RICHE MULTI-MEDIA HOLDINGS LTD.
(incorporated in Bermuda with limited liability)
(Stock Code: 764)
PLACING OF EXISTING SHARES AND SUBSCRIPTION OF NEW SHARES
Placing Agent

GOLDBOND SECURITIES LIMITED
The Placing and Subscription Agreement was entered into on 7 September 2005, pursuant to which the Vendor has appointed the Placing Agent as its placing agent to place, on a best effort basis, an aggregate of up to 400,000,000 Placing Shares which the Vendor held to independent third parties who are independent of and not connected with the directors, chief executive or substantial shareholders of the Company or its subsidiaries, or any of their respective associates at HK$0.34 per Placing Share.
Under the Placing and Subscription Agreement, the Vendor has conditionally agreed to subscribe for the Subscription Shares (the number of which is equivalent to the Placing Shares) at HK$0.34 per Subscription Share. The Subscription is subject to various conditions set out below under the heading "Conditions of the Subscription".
Both the price per Placing Share and the price per Subscription Share are identical, and represent (i) a discount of approximately 6.85 per cent. to the closing price of HK$0.365 per Share as quoted on the Stock Exchange at 4:00 p.m. on 6 September 2005 and (ii) a discount of approximately 6.21 per cent. to the average closing price of approximately HK$0.3625 per Share as quoted on the Stock Exchange for the last ten trading days up to and including 6 September 2005, being the last trading day prior to the date of this announcement.
The Placing Shares represent approximately 8.41 per cent. of the existing issued share capital of the Company and approximately 7.76 per cent. of the issued share capital of the Company as enlarged by the allotment and issue of the Subscription Shares. The Placing will reduce the aggregate shareholding of the Vendor and parties acting in concert with them from about 42.54 per cent. to approximately 34.13 per cent. of the existing issued share capital of the Company.
The Subscription will then increase the aggregate shareholding of the Vendor and parties acting in concert with them to approximately 39.24 per cent. of the issued share capital of the Company as enlarged by the allotment and issue of the Subscription Shares. An application will be made by the Vendor to the Executive for the granting of a waiver from general offer obligation that might otherwise arise under the Code on Takeovers and Mergers as a result of the Subscription. An application will be made to the Listing Committee of the Stock Exchange for the listing of and permission to deal in the Subscription Shares.

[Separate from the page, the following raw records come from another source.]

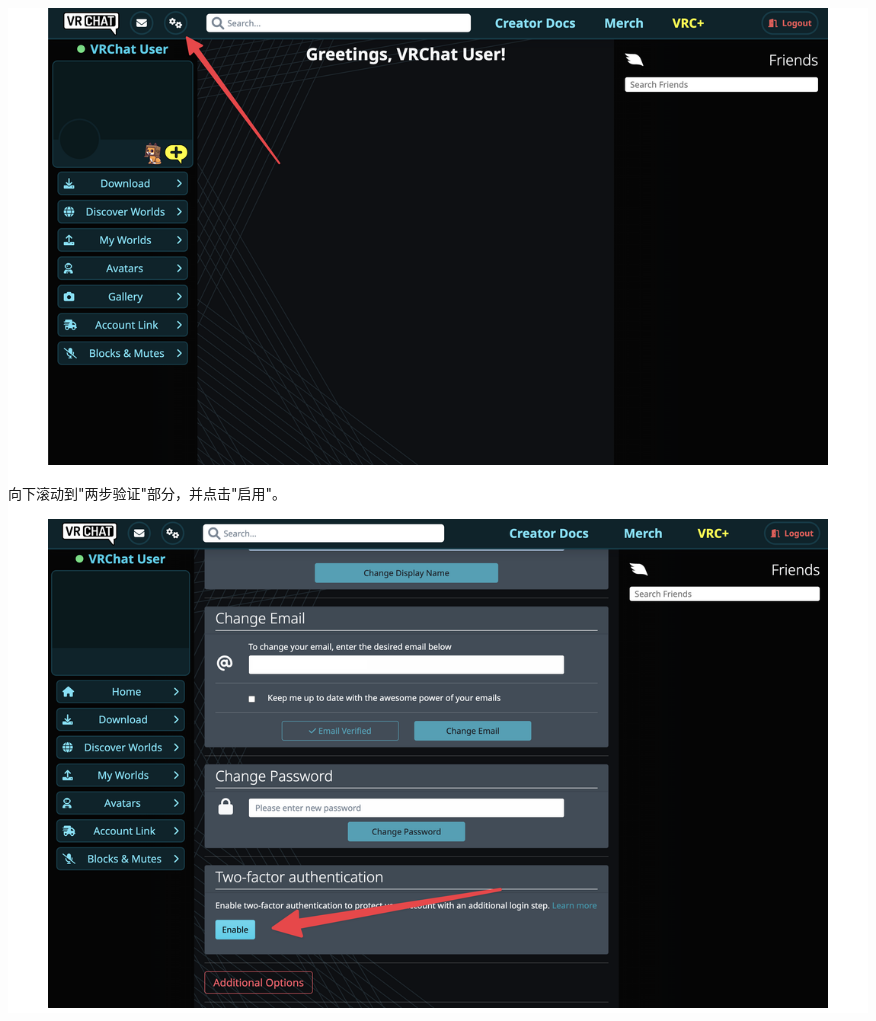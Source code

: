 <figure><img src="../.gitbook/assets/image (2).png" alt=""><figcaption></figcaption></figure>

向下滚动到"两步验证"部分，并点击"启用"。

<figure><img src="../.gitbook/assets/image (3).png" alt=""><figcaption></figcaption></figure>
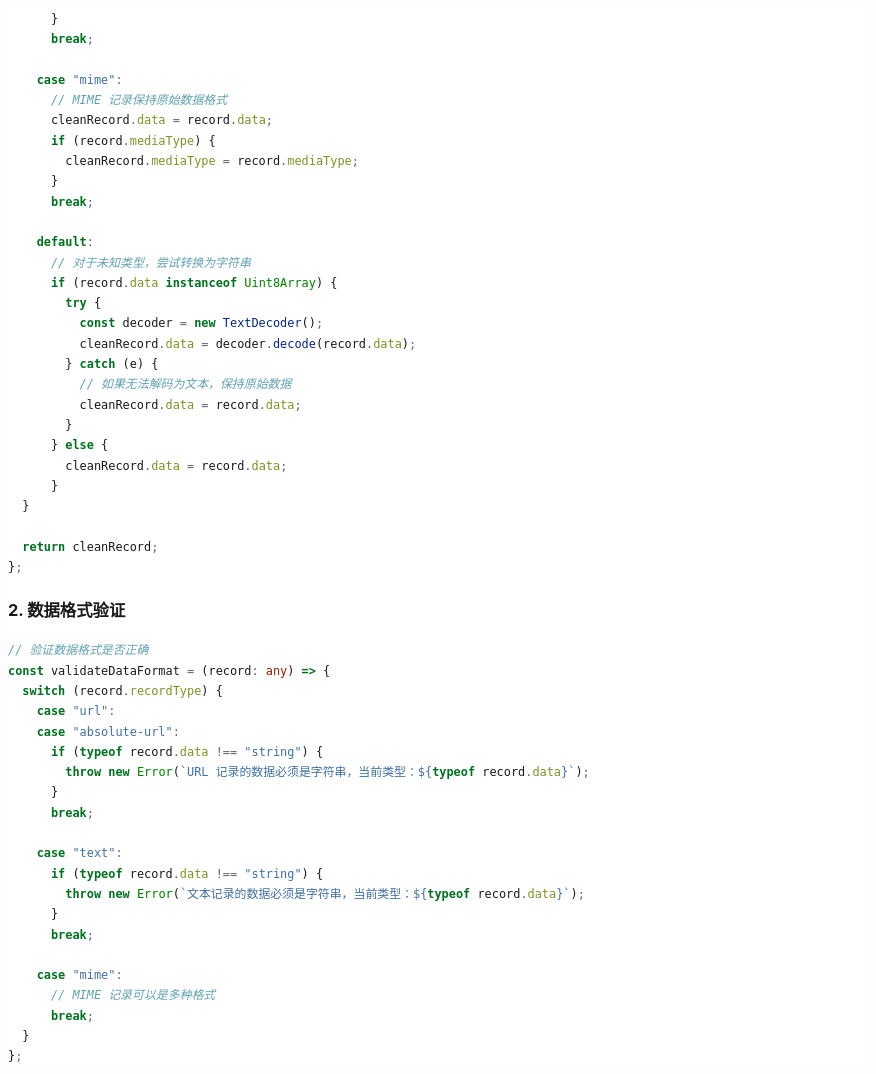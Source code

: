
 ```typescript
      }
      break;

    case "mime":
      // MIME 记录保持原始数据格式
      cleanRecord.data = record.data;
      if (record.mediaType) {
        cleanRecord.mediaType = record.mediaType;
      }
      break;

    default:
      // 对于未知类型，尝试转换为字符串
      if (record.data instanceof Uint8Array) {
        try {
          const decoder = new TextDecoder();
          cleanRecord.data = decoder.decode(record.data);
        } catch (e) {
          // 如果无法解码为文本，保持原始数据
          cleanRecord.data = record.data;
        }
      } else {
        cleanRecord.data = record.data;
      }
  }

  return cleanRecord;
};
```

### 2. 数据格式验证

```typescript
// 验证数据格式是否正确
const validateDataFormat = (record: any) => {
  switch (record.recordType) {
    case "url":
    case "absolute-url":
      if (typeof record.data !== "string") {
        throw new Error(`URL 记录的数据必须是字符串，当前类型：${typeof record.data}`);
      }
      break;
      
    case "text":
      if (typeof record.data !== "string") {
        throw new Error(`文本记录的数据必须是字符串，当前类型：${typeof record.data}`);
      }
      break;
      
    case "mime":
      // MIME 记录可以是多种格式
      break;
  }
};
```
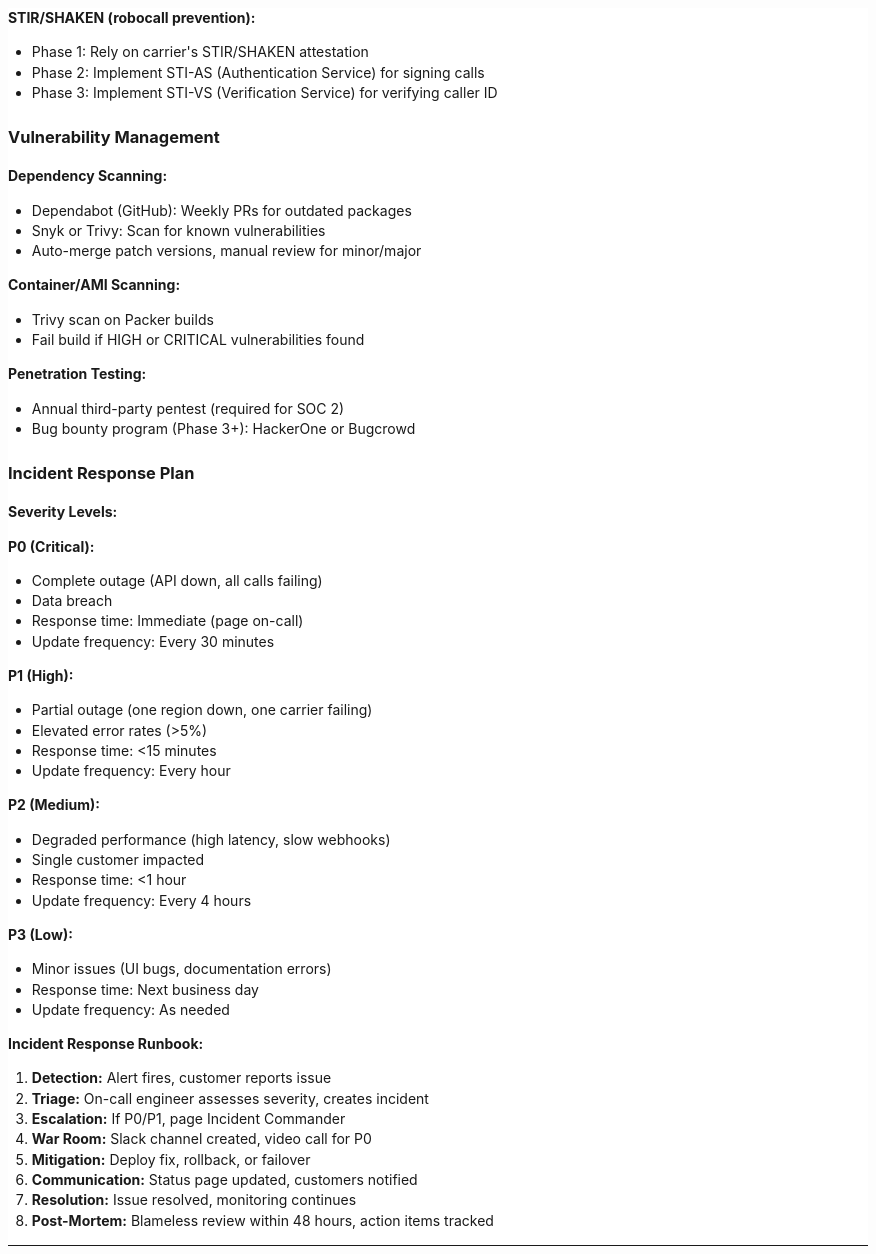 **STIR/SHAKEN (robocall prevention):**
- Phase 1: Rely on carrier's STIR/SHAKEN attestation
- Phase 2: Implement STI-AS (Authentication Service) for signing calls
- Phase 3: Implement STI-VS (Verification Service) for verifying caller ID

### Vulnerability Management

**Dependency Scanning:**
- Dependabot (GitHub): Weekly PRs for outdated packages
- Snyk or Trivy: Scan for known vulnerabilities
- Auto-merge patch versions, manual review for minor/major

**Container/AMI Scanning:**
- Trivy scan on Packer builds
- Fail build if HIGH or CRITICAL vulnerabilities found

**Penetration Testing:**
- Annual third-party pentest (required for SOC 2)
- Bug bounty program (Phase 3+): HackerOne or Bugcrowd

### Incident Response Plan

**Severity Levels:**

**P0 (Critical):**
- Complete outage (API down, all calls failing)
- Data breach
- Response time: Immediate (page on-call)
- Update frequency: Every 30 minutes

**P1 (High):**
- Partial outage (one region down, one carrier failing)
- Elevated error rates (>5%)
- Response time: <15 minutes
- Update frequency: Every hour

**P2 (Medium):**
- Degraded performance (high latency, slow webhooks)
- Single customer impacted
- Response time: <1 hour
- Update frequency: Every 4 hours

**P3 (Low):**
- Minor issues (UI bugs, documentation errors)
- Response time: Next business day
- Update frequency: As needed

**Incident Response Runbook:**

1. **Detection:** Alert fires, customer reports issue
2. **Triage:** On-call engineer assesses severity, creates incident
3. **Escalation:** If P0/P1, page Incident Commander
4. **War Room:** Slack channel created, video call for P0
5. **Mitigation:** Deploy fix, rollback, or failover
6. **Communication:** Status page updated, customers notified
7. **Resolution:** Issue resolved, monitoring continues
8. **Post-Mortem:** Blameless review within 48 hours, action items tracked

---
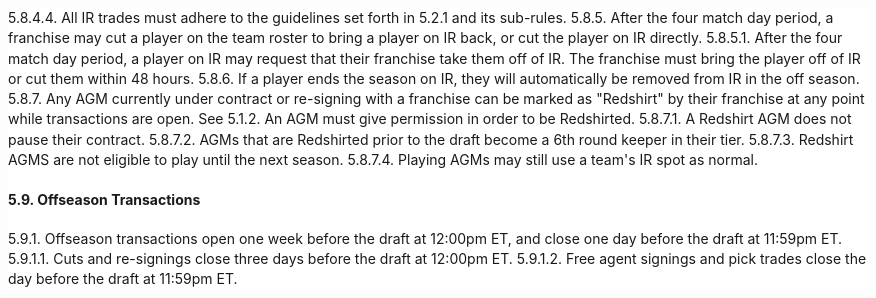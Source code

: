 5.8.4.4. All IR trades must adhere to the guidelines set forth in 5.2.1 and its sub-rules.
5.8.5. After the four match day period, a franchise may cut a player on the team roster to bring a player on IR back, or cut the player on IR directly.
5.8.5.1. After the four match day period, a player on IR may request that their franchise take them off of IR. The franchise must bring the player off of IR or cut them within 48 hours.
5.8.6. If a player ends the season on IR, they will automatically be removed from IR in the off season.
5.8.7. Any AGM currently under contract or re-signing with a franchise can be marked as "Redshirt" by their franchise at any point while transactions are open. See 5.1.2. An AGM must give permission in order to be Redshirted.
5.8.7.1. A Redshirt AGM does not pause their contract.
5.8.7.2. AGMs that are Redshirted prior to the draft become a 6th round keeper in their tier.
5.8.7.3. Redshirt AGMS are not eligible to play until the next season.
5.8.7.4. Playing AGMs may still use a team's IR spot as normal.

#### 5.9. Offseason Transactions

5.9.1. Offseason transactions open one week before the draft at 12:00pm ET, and close one day before the draft at 11:59pm ET.
5.9.1.1. Cuts and re-signings close three days before the draft at 12:00pm ET.
5.9.1.2. Free agent signings and pick trades close the day before the draft at 11:59pm ET.
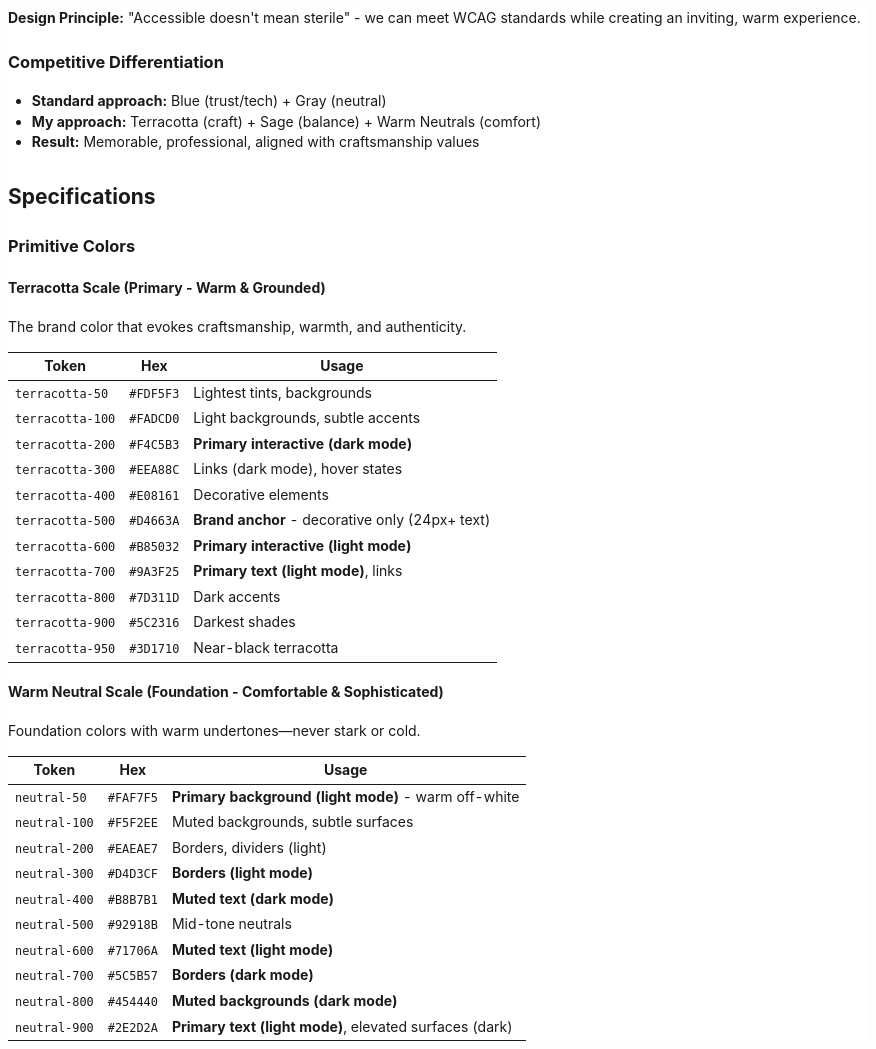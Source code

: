**Design Principle:**
"Accessible doesn't mean sterile" - we can meet WCAG standards while creating an inviting, warm experience.

### Competitive Differentiation

- **Standard approach:** Blue (trust/tech) + Gray (neutral)
- **My approach:** Terracotta (craft) + Sage (balance) + Warm Neutrals (comfort)
- **Result:** Memorable, professional, aligned with craftsmanship values

## Specifications

### Primitive Colors

#### Terracotta Scale (Primary - Warm & Grounded)

The brand color that evokes craftsmanship, warmth, and authenticity.

| Token | Hex | Usage |
|-------|-----|-------|
| `terracotta-50` | `#FDF5F3` | Lightest tints, backgrounds |
| `terracotta-100` | `#FADCD0` | Light backgrounds, subtle accents |
| `terracotta-200` | `#F4C5B3` | **Primary interactive (dark mode)** |
| `terracotta-300` | `#EEA88C` | Links (dark mode), hover states |
| `terracotta-400` | `#E08161` | Decorative elements |
| `terracotta-500` | `#D4663A` | **Brand anchor** - decorative only (24px+ text) |
| `terracotta-600` | `#B85032` | **Primary interactive (light mode)** |
| `terracotta-700` | `#9A3F25` | **Primary text (light mode)**, links |
| `terracotta-800` | `#7D311D` | Dark accents |
| `terracotta-900` | `#5C2316` | Darkest shades |
| `terracotta-950` | `#3D1710` | Near-black terracotta |

#### Warm Neutral Scale (Foundation - Comfortable & Sophisticated)

Foundation colors with warm undertones—never stark or cold.

| Token | Hex | Usage |
|-------|-----|-------|
| `neutral-50` | `#FAF7F5` | **Primary background (light mode)** - warm off-white |
| `neutral-100` | `#F5F2EE` | Muted backgrounds, subtle surfaces |
| `neutral-200` | `#EAEAE7` | Borders, dividers (light) |
| `neutral-300` | `#D4D3CF` | **Borders (light mode)** |
| `neutral-400` | `#B8B7B1` | **Muted text (dark mode)** |
| `neutral-500` | `#92918B` | Mid-tone neutrals |
| `neutral-600` | `#71706A` | **Muted text (light mode)** |
| `neutral-700` | `#5C5B57` | **Borders (dark mode)** |
| `neutral-800` | `#454440` | **Muted backgrounds (dark mode)** |
| `neutral-900` | `#2E2D2A` | **Primary text (light mode)**, elevated surfaces (dark) |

The Subscription Shares will be allotted and issued pursuant to the general mandate granted to the Directors at the annual general meeting of the Company held on 29 June 2005.
The net proceeds from the Subscription, assuming that the 400,000,000 existing Shares are fully placed, will amount to approximately HK$132,000,000. The Company intends to use the proceeds for investment in other relevant business opportunities that may arise in the future and for general working capital of the Group.
Further announcement on the number of the Placing Shares actually placed will be made by the Company after completion of the Placing and the Subscription.
Trading in the Shares was suspended at 9:30 a.m. on 7 September 2005 at the request of the Company pending this announcement and application has been made to the Stock Exchange for resumption of trading in the Shares with effect from 9:30 a.m. on 8 September 2005.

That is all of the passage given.